Joanna Ewart-James is the executive director at Freedom United, an international organisation working to end modern slavery. Beyond Trafficking and Slavery spoke with her on the occasion of the twentieth anniversary of the UN Trafficking Protocol to discuss whether or not it is better to be on the ‘inside’ of the anti-trafficking and anti-modern slavery project, or to defend a more radical viewpoint centred on labour rights from the fringe.
Neil Howard (BTS): What does your instinct tell you about whether or not we’re better off on the inside of the project to end ‘modern slavery’?
Joanna Ewart-James (Freedom United): The language you use and how you try to tackle the issue within that framing is, I argue, more important than whether you are trying to effect change from within an institution or not. I differentiate between actors who see modern slavery as an aberration to normal society, and the position I hold that it is actually for a large part a systemic problem. That it’s a result of a system where labour protections are weak, discrimination thrives, and where priority is often given to other matters like immigration policies, cheap prices, and fractured supply chains. In my view these causes make exploitation almost inevitable.

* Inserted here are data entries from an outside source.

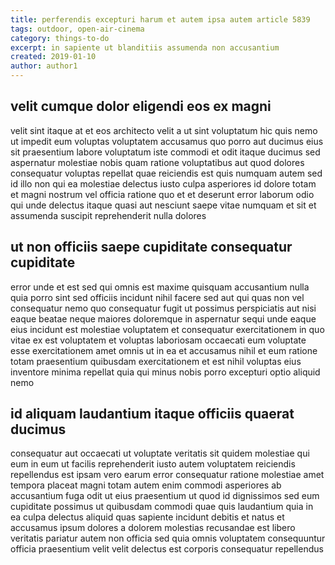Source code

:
 ```yaml
---
title: perferendis excepturi harum et autem ipsa autem article 5839
tags: outdoor, open-air-cinema
category: things-to-do
excerpt: in sapiente ut blanditiis assumenda non accusantium
created: 2019-01-10
author: author1
---
```


## velit cumque dolor eligendi eos ex magni

velit sint itaque at et eos architecto velit a ut sint voluptatum hic quis nemo ut impedit eum voluptas voluptatem accusamus quo porro aut ducimus eius sit praesentium labore voluptatum iste commodi et odit itaque ducimus sed aspernatur molestiae nobis quam ratione voluptatibus aut quod dolores consequatur voluptas repellat quae reiciendis est quis numquam autem sed id illo non qui ea molestiae delectus iusto culpa asperiores id dolore totam et magni nostrum vel officia ratione quo et et deserunt error laborum odio qui unde delectus itaque quasi aut nesciunt saepe vitae numquam et sit et assumenda suscipit reprehenderit nulla dolores

## ut non officiis saepe cupiditate consequatur cupiditate

error unde et est sed qui omnis est maxime quisquam accusantium nulla quia porro sint sed officiis incidunt nihil facere sed aut qui quas non vel consequatur nemo quo consequatur fugit ut possimus perspiciatis aut nisi eaque beatae neque maiores doloremque in aspernatur sequi unde eaque eius incidunt est molestiae voluptatem et consequatur exercitationem in quo vitae ex est voluptatem et voluptas laboriosam occaecati eum voluptate esse exercitationem amet omnis ut in ea et accusamus nihil et eum ratione totam praesentium quibusdam exercitationem et est nihil voluptas eius inventore minima repellat quia qui minus nobis porro excepturi optio aliquid nemo

## id aliquam laudantium itaque officiis quaerat ducimus

consequatur aut occaecati ut voluptate veritatis sit quidem molestiae qui eum in eum ut facilis reprehenderit iusto autem voluptatem reiciendis repellendus est ipsam vero earum error consequatur ratione molestiae amet tempora placeat magni totam autem enim commodi asperiores ab accusantium fuga odit ut eius praesentium ut quod id dignissimos sed eum cupiditate possimus ut quibusdam commodi quae quis laudantium quia in ea culpa delectus aliquid quas sapiente incidunt debitis et natus et accusamus ipsum dolores a dolorem molestias recusandae est libero veritatis pariatur autem non officia sed quia omnis voluptatem consequuntur officia praesentium velit velit delectus est corporis consequatur repellendus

I’ve always talked about modern slavery. As much as it’s simply an umbrella term that doesn’t have a specific conceptual meaning, that puts me on the inside of the ‘modern slavery framing’. But inside that inside, I’m not part of the camp that says this is an aberration or crime that isn’t accepted. I say, ‘No, it is accepted. Of course it’s accepted. That’s why it happens so much, because we do tolerate it.’ That’s where my position is different.